It’s time to shell out: the best bivalves in Paris are available between November and April, so here’s a line-up of the city's best seafood joints… Aw, shucks!


Updated in November 2018


Istr attracts a fashionable crowd, lured here by the promise of oysters and cocktails, plus the abundant eye-candy, including a striking zinc bar and pastel-pretty chairs. Order a platter of your favourite oysters, served with soy sauce, raspberry vinegar or algae butter, perhaps. (facebook.com/istrparis

Like its eponymous clam and tomato juice concoction, trendy oyster and seafood bar Clamato is a mix of contrasting elements that go together like fish and chips. Decor is raw and minimal; the daily-changing menu is executed with the finesse one would expect from chef Bertrand Grébaut (also behind sister restaurant Septime).

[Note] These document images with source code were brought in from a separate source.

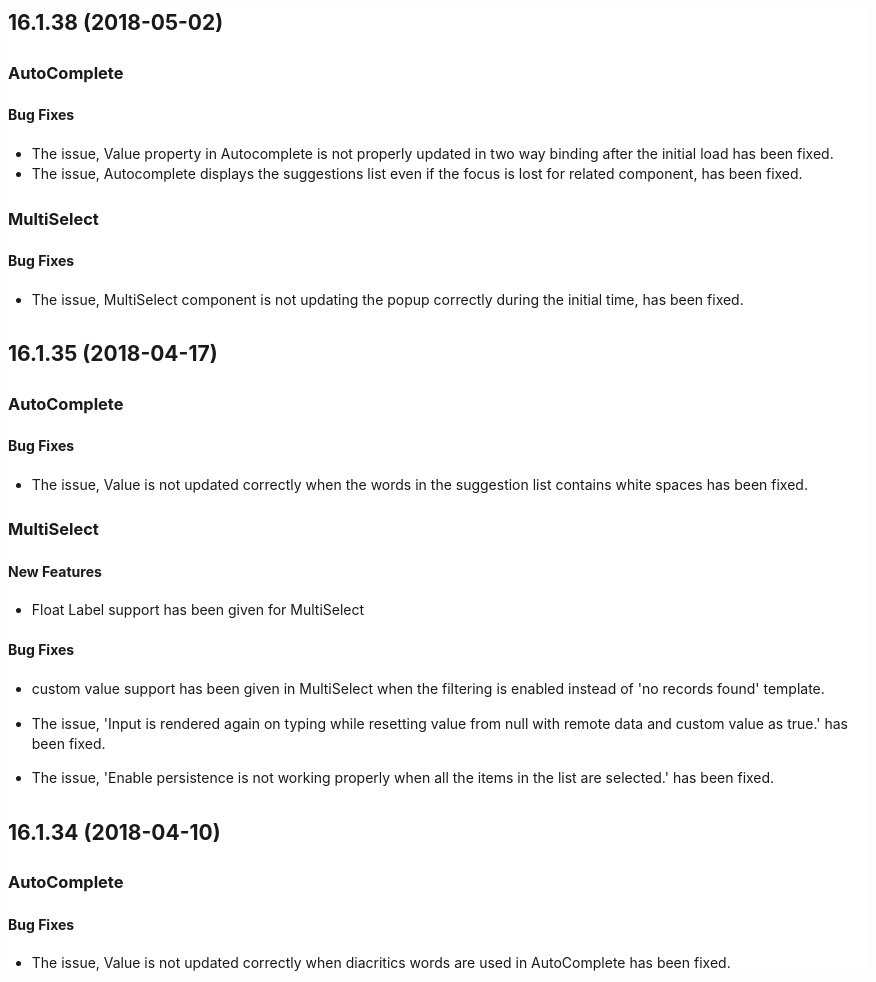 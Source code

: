 ## 16.1.38 (2018-05-02)

### AutoComplete

#### Bug Fixes

- The issue, Value property in Autocomplete is not properly updated in two way binding after the initial load has been fixed.
- The issue, Autocomplete displays the suggestions list even if the focus is lost for related component, has been fixed.

### MultiSelect

#### Bug Fixes

- The issue, MultiSelect component is not updating the popup correctly during the initial time, has been fixed.

## 16.1.35 (2018-04-17)

### AutoComplete

#### Bug Fixes

- The issue, Value is not updated correctly when the words in the suggestion list contains white spaces has been fixed.

### MultiSelect

#### New Features

- Float Label support has been given for MultiSelect

#### Bug Fixes

- custom value support has been given in MultiSelect when the filtering is enabled instead of 'no records found' template.

- The issue, 'Input is rendered again  on typing while resetting value from null with remote data and custom value as true.' has been fixed.

- The issue, 'Enable persistence is not working properly when all the items in the list are selected.' has been fixed.

## 16.1.34 (2018-04-10)

### AutoComplete

#### Bug Fixes

- The issue, Value is not updated correctly when diacritics words are used in AutoComplete has been fixed.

The crab cakes served with spicy Huancaína sauce were worth writing home about. Don’t bypass the standout oyster Bloody Mary and the solid selection of organic and biodynamic European wines. (80 rue de Charonne, 11th. +33 1 43 72 74 53, no res, clamato-charonne.fr)


Fuss-free fishmonger L’Huitrier serves up still-twitching platters of chilled oysters, surf-fresh calamari, and perfectly prepped cod and sole. Slurp it all up with a deliriously crisp Chassagne-Montrachet. (huitrier.fr)

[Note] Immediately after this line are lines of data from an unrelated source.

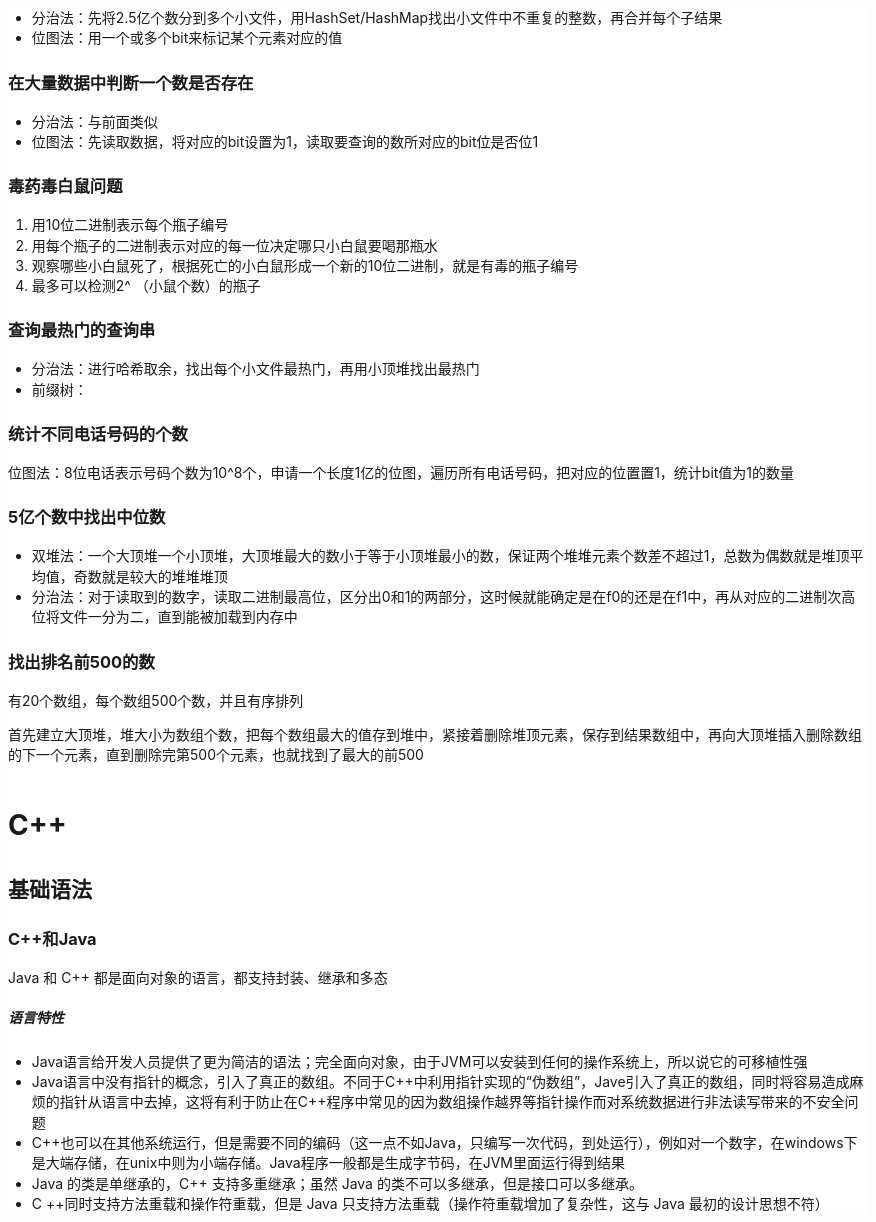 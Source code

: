- 分治法：先将2.5亿个数分到多个小文件，用HashSet/HashMap找出小文件中不重复的整数，再合并每个子结果
- 位图法：用一个或多个bit来标记某个元素对应的值

### 在大量数据中判断一个数是否存在

- 分治法：与前面类似
- 位图法：先读取数据，将对应的bit设置为1，读取要查询的数所对应的bit位是否位1

### 毒药毒白鼠问题

1. 用10位二进制表示每个瓶子编号
2. 用每个瓶子的二进制表示对应的每一位决定哪只小白鼠要喝那瓶水
3. 观察哪些小白鼠死了，根据死亡的小白鼠形成一个新的10位二进制，就是有毒的瓶子编号
4. 最多可以检测2^ （小鼠个数）的瓶子

### 查询最热门的查询串

- 分治法：进行哈希取余，找出每个小文件最热门，再用小顶堆找出最热门
- 前缀树：

### 统计不同电话号码的个数

位图法：8位电话表示号码个数为10^8个，申请一个长度1亿的位图，遍历所有电话号码，把对应的位置置1，统计bit值为1的数量

### 5亿个数中找出中位数

- 双堆法：一个大顶堆一个小顶堆，大顶堆最大的数小于等于小顶堆最小的数，保证两个堆堆元素个数差不超过1，总数为偶数就是堆顶平均值，奇数就是较大的堆堆堆顶
- 分治法：对于读取到的数字，读取二进制最高位，区分出0和1的两部分，这时候就能确定是在f0的还是在f1中，再从对应的二进制次高位将文件一分为二，直到能被加载到内存中

### 找出排名前500的数

有20个数组，每个数组500个数，并且有序排列

首先建立大顶堆，堆大小为数组个数，把每个数组最大的值存到堆中，紧接着删除堆顶元素，保存到结果数组中，再向大顶堆插入删除数组的下一个元素，直到删除完第500个元素，也就找到了最大的前500

# C++

## 基础语法

### C++和Java

Java 和 C++ 都是面向对象的语言，都支持封装、继承和多态

##### 语言特性

- Java语言给开发人员提供了更为简洁的语法；完全面向对象，由于JVM可以安装到任何的操作系统上，所以说它的可移植性强
- Java语言中没有指针的概念，引入了真正的数组。不同于C++中利用指针实现的“伪数组”，Jave引入了真正的数组，同时将容易造成麻烦的指针从语言中去掉，这将有利于防止在C++程序中常见的因为数组操作越界等指针操作而对系统数据进行非法读写带来的不安全问题
- C++也可以在其他系统运行，但是需要不同的编码（这一点不如Java，只编写一次代码，到处运行），例如对一个数字，在windows下是大端存储，在unix中则为小端存储。Java程序一般都是生成字节码，在JVM里面运行得到结果
- Java 的类是单继承的，C++ 支持多重继承；虽然 Java 的类不可以多继承，但是接口可以多继承。
- C ++同时支持方法重载和操作符重载，但是 Java 只支持方法重载（操作符重载增加了复杂性，这与 Java 最初的设计思想不符）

The big question is: do you want your oysters to go, or do you want to eat them right there and then, in Huîtrerie Régis’ blue-and-white dining room? (We’d plump for the latter.) These beautiful bivalves are sourced from the Marenne-Oleron; try the Fine de Claires, the Speciales de Claires, clams and prawns – washed down with at least one bottle of Sancerre. We can’t think of a better way to while away afternoons in St Germain... (huitrerie-regis.com)


Parisian trendoids can’t get enough of Le Mary Celeste’s surf-fresh bivalves and daily-changing menu. Many a table within the maritime-inflected nook of rope-wrapped pillars and rough wooden surfaces is dotted with trays of shucked shells, including Kumamoto oysters from Britain and Normandy-sourced European flats. Non-oyster options include seasonal share plates such as veal ragout polenta or whole lobster in ginger-and-shrimp sauce. Magnifique! (lemaryceleste.com)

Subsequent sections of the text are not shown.